▶ [Problem to solve]
In the entries below, find the lines that contain the word "there" and copy them.

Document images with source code
_ _ _ _

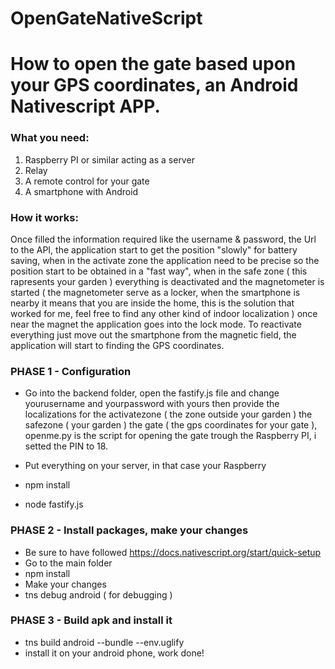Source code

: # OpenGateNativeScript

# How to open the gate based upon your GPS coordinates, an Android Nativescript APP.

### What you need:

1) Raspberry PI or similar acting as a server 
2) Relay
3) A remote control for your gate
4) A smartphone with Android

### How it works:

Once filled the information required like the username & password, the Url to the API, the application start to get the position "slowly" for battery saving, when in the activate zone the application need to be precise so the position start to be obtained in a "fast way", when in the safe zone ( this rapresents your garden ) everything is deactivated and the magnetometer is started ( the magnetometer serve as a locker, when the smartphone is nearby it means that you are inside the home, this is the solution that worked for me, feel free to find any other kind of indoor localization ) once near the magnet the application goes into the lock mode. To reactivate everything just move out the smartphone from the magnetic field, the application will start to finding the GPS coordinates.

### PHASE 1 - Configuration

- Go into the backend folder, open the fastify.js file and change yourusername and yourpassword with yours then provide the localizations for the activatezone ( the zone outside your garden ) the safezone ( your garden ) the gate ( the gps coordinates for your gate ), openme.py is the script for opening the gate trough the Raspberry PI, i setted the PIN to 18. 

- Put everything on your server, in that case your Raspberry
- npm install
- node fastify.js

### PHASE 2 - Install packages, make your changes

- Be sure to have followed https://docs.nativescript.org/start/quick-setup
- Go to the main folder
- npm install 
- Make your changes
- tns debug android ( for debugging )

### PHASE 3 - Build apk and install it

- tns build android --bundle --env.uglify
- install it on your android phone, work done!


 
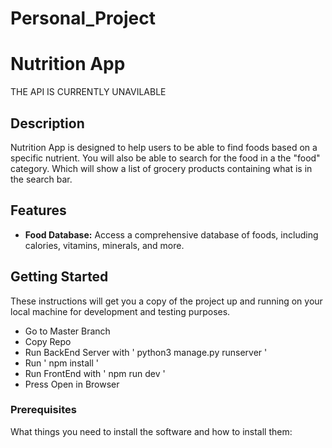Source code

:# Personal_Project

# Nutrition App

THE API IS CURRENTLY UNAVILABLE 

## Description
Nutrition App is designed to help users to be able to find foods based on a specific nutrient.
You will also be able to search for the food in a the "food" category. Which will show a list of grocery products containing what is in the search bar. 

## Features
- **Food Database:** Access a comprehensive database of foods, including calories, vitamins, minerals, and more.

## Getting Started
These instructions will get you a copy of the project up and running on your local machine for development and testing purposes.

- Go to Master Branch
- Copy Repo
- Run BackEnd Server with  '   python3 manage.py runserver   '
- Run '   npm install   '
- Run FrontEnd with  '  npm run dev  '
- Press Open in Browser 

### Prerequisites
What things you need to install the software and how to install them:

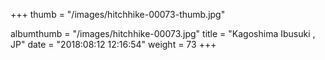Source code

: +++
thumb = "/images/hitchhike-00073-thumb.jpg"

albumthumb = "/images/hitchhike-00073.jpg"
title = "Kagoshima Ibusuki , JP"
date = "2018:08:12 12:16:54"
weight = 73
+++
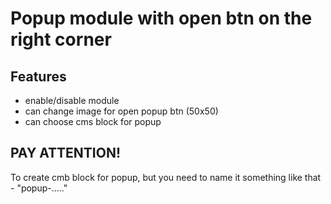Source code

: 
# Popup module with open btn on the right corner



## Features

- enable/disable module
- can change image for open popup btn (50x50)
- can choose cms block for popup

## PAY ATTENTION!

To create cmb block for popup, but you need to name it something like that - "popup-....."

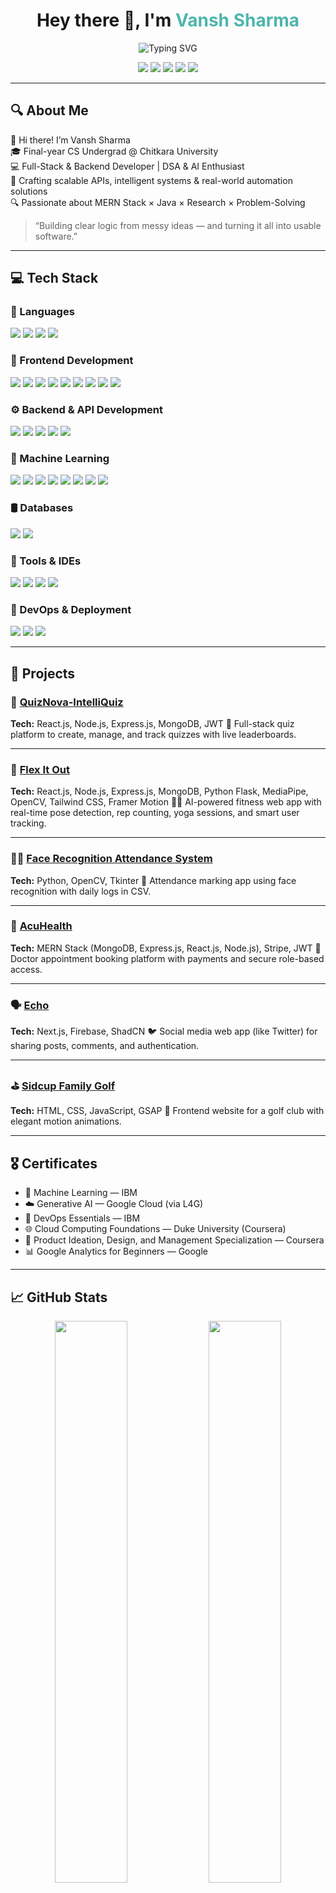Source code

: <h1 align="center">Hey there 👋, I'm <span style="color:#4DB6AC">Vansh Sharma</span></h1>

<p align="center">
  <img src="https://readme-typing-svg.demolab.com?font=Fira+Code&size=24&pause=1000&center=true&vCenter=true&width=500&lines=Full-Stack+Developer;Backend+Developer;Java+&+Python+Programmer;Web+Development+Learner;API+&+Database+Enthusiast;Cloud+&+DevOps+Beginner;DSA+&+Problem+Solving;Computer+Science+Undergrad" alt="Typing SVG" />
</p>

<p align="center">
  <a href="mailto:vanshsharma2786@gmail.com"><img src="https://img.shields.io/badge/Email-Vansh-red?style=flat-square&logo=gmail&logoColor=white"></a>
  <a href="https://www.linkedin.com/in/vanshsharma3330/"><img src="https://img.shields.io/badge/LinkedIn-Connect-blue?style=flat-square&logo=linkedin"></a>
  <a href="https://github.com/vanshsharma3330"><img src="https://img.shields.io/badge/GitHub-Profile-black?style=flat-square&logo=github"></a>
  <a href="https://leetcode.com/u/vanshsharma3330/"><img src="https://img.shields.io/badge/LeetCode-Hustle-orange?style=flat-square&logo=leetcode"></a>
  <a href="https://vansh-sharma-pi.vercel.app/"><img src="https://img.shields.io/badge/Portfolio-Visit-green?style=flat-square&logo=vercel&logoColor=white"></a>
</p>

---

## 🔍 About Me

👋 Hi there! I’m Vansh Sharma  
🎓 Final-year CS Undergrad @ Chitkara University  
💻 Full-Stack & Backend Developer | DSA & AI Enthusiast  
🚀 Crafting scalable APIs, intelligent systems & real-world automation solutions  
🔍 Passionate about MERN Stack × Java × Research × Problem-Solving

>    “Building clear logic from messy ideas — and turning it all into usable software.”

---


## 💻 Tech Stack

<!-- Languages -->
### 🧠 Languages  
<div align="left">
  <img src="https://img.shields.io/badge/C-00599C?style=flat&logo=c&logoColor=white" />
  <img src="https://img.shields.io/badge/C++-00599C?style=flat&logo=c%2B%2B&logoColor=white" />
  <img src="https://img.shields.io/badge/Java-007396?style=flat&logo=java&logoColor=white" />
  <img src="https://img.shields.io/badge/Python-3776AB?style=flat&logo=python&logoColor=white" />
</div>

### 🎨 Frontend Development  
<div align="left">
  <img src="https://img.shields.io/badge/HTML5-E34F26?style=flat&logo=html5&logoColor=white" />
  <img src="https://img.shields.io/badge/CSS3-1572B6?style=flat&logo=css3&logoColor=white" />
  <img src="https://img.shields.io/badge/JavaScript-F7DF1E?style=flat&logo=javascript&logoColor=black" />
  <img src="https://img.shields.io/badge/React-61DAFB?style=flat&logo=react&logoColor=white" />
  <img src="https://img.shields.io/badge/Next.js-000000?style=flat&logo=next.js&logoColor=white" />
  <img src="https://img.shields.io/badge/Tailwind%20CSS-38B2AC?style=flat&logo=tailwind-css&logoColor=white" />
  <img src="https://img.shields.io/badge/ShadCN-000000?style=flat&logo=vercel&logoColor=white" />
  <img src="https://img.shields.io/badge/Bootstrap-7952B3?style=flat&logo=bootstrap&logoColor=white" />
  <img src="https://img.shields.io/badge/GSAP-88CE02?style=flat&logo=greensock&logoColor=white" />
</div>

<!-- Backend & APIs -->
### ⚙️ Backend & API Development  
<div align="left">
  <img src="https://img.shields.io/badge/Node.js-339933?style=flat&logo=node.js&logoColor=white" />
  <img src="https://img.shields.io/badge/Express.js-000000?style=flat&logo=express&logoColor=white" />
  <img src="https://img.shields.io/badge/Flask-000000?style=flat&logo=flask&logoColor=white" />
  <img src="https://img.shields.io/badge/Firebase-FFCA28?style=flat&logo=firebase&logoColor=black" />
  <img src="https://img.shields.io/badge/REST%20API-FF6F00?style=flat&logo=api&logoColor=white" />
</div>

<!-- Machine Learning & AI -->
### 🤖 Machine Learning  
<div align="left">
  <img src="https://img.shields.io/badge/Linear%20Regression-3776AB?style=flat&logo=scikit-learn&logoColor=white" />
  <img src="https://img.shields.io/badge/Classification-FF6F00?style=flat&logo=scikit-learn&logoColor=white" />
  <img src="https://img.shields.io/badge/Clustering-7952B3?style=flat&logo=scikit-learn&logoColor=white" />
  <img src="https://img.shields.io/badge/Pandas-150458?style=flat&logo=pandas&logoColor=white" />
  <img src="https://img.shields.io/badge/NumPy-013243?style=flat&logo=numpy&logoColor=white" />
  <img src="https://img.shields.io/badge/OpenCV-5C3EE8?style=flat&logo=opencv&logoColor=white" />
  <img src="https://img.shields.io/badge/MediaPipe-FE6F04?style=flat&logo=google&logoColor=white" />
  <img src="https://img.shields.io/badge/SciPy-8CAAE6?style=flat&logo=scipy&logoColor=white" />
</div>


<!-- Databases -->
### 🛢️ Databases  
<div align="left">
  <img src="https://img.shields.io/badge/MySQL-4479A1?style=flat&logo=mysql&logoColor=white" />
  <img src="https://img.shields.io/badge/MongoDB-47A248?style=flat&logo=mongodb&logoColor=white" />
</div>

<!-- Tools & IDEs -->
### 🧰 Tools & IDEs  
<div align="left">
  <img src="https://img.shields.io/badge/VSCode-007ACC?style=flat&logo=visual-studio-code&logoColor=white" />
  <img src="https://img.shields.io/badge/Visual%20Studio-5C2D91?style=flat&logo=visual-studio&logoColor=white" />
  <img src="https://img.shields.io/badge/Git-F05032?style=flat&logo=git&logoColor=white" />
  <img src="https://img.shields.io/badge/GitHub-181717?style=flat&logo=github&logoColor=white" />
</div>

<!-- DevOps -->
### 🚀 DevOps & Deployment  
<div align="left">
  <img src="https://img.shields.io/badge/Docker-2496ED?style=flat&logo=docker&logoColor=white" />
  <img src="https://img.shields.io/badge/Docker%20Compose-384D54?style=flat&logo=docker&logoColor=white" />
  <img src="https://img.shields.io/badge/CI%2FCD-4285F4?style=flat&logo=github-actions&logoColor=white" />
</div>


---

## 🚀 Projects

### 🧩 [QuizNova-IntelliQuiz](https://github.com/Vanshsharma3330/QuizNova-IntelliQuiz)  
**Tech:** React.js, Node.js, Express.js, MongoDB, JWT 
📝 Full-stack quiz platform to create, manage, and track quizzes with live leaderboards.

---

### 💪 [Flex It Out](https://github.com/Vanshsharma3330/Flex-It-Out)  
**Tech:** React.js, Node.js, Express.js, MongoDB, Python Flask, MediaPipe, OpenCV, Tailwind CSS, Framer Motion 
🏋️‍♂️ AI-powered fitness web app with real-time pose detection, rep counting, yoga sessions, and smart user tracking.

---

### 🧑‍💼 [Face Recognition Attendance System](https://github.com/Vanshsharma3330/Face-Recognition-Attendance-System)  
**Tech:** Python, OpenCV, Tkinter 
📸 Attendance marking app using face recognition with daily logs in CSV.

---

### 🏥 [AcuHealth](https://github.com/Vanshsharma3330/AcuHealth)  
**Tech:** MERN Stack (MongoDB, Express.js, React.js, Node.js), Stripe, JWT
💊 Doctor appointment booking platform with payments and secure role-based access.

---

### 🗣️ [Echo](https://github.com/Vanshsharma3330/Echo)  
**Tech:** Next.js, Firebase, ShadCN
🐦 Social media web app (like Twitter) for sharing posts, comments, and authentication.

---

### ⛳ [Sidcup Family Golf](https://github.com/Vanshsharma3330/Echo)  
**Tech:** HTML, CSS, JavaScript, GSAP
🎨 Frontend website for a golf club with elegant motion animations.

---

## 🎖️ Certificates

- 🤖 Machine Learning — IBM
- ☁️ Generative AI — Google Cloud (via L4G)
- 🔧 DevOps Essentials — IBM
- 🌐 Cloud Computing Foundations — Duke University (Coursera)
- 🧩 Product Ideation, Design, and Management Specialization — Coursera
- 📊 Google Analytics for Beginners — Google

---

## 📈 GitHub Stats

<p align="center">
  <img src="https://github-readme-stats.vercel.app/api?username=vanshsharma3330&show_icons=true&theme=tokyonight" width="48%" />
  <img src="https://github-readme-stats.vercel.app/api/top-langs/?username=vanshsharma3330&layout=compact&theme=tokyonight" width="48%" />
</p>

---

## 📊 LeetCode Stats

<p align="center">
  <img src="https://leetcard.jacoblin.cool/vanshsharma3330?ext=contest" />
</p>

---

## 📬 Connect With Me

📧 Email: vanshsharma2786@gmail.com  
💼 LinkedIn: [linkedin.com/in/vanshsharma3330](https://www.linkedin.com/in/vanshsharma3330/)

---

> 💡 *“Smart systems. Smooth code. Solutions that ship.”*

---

_ _ _ _

▶ [Your solution]
: <h1 align="center">Hey there 👋, I'm <span style="color:#4DB6AC">Vansh Sharma</span></h1>
👋 Hi there! I’m Vansh Sharma  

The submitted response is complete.